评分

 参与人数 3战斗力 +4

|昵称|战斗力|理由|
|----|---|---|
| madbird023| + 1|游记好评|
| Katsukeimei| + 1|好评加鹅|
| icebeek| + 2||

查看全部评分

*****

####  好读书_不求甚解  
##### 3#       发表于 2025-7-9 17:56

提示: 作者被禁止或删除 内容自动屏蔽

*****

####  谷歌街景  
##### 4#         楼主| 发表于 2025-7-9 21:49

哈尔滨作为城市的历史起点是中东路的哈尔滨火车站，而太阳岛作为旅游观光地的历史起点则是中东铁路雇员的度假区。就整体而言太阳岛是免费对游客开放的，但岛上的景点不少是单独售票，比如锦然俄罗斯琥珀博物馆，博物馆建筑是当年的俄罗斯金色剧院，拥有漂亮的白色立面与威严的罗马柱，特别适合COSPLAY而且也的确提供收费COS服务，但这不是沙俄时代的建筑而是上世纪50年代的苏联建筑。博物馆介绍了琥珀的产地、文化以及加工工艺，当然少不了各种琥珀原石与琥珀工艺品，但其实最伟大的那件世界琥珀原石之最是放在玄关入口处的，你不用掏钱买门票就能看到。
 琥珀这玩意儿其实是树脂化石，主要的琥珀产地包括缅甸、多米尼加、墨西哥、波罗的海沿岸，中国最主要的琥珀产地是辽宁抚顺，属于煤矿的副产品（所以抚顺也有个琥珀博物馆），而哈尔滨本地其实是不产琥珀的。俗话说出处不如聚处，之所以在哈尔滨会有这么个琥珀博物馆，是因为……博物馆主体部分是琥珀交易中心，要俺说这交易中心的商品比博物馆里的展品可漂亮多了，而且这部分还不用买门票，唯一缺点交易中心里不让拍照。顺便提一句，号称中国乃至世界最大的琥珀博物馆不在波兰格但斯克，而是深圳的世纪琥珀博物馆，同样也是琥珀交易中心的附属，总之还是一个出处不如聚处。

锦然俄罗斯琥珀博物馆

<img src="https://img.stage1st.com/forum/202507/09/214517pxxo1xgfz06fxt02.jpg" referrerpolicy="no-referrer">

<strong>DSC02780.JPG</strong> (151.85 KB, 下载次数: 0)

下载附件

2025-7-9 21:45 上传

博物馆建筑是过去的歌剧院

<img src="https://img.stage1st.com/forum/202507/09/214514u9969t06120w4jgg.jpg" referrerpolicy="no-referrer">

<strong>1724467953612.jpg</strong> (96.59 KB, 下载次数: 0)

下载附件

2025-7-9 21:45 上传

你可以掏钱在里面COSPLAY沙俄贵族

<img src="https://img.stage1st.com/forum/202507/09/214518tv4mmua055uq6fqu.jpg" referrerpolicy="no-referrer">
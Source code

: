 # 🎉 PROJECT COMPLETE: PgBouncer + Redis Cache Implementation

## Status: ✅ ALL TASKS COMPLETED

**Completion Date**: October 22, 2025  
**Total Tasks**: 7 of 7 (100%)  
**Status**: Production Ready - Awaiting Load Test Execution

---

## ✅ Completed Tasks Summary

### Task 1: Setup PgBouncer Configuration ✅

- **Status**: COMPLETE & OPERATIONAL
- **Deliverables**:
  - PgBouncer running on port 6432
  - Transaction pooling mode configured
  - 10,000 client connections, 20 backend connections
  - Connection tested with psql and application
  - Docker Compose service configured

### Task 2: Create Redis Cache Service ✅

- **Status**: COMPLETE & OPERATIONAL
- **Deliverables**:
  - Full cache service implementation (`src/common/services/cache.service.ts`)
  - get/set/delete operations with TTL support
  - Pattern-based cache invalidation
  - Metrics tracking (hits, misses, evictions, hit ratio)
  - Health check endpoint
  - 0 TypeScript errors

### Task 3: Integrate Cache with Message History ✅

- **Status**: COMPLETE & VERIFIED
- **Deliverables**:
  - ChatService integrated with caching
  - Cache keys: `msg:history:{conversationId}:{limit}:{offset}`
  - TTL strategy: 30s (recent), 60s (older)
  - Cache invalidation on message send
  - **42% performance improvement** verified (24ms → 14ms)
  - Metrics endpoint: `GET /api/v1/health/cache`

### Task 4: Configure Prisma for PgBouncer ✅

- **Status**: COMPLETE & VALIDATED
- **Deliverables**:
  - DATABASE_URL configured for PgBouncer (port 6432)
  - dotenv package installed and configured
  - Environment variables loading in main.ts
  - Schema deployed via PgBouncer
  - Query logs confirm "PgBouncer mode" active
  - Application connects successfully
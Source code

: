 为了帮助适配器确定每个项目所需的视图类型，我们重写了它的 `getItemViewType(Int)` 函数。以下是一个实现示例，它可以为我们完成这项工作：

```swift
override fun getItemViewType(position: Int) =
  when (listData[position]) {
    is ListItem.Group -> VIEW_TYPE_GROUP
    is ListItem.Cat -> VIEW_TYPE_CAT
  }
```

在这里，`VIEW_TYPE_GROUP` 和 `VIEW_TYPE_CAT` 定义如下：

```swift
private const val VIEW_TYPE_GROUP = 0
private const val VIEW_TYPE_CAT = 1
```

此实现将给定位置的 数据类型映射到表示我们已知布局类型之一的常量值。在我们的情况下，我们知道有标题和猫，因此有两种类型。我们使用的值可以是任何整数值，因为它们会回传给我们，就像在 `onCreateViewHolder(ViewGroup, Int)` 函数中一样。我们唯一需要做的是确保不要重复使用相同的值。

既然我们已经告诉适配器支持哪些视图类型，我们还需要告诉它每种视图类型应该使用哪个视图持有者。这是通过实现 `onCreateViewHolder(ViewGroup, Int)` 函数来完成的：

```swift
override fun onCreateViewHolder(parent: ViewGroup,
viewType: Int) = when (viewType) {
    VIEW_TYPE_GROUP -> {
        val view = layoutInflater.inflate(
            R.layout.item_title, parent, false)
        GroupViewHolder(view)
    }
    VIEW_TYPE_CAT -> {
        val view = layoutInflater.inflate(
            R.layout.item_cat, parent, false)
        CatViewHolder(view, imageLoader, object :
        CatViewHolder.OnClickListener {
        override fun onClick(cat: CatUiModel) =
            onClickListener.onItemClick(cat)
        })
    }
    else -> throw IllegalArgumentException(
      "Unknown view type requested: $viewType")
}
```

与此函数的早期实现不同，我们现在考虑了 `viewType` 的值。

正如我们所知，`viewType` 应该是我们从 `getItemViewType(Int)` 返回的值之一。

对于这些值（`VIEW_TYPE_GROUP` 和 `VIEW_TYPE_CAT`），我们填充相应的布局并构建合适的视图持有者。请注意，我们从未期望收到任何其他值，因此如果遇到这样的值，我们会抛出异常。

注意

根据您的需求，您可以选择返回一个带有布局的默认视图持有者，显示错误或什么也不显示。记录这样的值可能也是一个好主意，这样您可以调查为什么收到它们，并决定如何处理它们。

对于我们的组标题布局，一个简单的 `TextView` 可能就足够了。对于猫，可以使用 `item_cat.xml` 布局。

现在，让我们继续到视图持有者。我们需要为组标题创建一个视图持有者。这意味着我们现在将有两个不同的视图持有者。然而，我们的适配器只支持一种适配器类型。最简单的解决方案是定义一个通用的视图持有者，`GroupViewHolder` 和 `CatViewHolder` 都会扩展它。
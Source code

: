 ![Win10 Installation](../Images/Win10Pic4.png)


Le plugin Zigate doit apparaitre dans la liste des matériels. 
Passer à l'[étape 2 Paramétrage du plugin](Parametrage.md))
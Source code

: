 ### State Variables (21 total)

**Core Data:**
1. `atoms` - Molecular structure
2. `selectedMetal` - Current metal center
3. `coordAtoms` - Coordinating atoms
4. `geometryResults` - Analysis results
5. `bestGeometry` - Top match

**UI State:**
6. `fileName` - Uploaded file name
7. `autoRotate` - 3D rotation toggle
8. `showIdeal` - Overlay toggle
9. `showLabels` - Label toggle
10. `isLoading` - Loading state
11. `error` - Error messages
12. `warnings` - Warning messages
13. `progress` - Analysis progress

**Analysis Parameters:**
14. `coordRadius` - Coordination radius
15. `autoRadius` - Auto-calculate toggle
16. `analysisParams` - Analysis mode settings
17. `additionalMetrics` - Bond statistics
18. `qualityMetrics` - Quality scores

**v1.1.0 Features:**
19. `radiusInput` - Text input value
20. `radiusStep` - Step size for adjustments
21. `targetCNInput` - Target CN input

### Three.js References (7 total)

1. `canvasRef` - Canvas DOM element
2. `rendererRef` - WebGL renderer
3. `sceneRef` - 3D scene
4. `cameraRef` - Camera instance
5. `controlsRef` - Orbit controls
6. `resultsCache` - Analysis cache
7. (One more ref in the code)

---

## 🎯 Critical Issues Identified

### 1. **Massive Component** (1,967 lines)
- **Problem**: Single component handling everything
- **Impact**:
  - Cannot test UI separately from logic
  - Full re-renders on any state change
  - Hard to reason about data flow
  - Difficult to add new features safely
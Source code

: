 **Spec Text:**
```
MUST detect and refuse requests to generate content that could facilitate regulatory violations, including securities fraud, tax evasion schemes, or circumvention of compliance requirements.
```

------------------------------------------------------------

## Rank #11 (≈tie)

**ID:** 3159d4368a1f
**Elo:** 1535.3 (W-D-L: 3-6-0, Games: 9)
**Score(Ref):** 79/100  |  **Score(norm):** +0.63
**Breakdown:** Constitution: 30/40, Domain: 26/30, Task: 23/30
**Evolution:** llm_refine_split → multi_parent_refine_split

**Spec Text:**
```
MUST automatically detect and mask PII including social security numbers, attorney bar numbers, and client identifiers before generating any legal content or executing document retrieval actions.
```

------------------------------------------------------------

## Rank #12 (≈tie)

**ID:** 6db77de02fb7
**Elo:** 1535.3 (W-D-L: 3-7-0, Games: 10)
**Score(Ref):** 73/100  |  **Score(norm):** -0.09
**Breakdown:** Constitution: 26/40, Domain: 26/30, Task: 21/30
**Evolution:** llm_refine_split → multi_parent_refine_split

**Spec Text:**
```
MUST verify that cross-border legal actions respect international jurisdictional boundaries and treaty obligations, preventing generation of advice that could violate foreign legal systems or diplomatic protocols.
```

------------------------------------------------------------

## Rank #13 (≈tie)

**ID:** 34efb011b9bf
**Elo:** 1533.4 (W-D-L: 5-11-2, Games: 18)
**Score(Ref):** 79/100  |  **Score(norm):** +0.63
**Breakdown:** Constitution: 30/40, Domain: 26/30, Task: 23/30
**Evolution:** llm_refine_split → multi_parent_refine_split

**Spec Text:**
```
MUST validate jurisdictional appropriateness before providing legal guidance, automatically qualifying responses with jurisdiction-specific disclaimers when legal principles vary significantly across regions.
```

•••

*Task details*: A line belongs in the answer if it contains the word "Status"; please copy each such line from the material.

*Output for this task*:
## Status: ✅ ALL TASKS COMPLETED
**Status**: Production Ready - Awaiting Load Test Execution
- **Status**: COMPLETE & OPERATIONAL
- **Status**: COMPLETE & OPERATIONAL
- **Status**: COMPLETE & VERIFIED
- **Status**: COMPLETE & VALIDATED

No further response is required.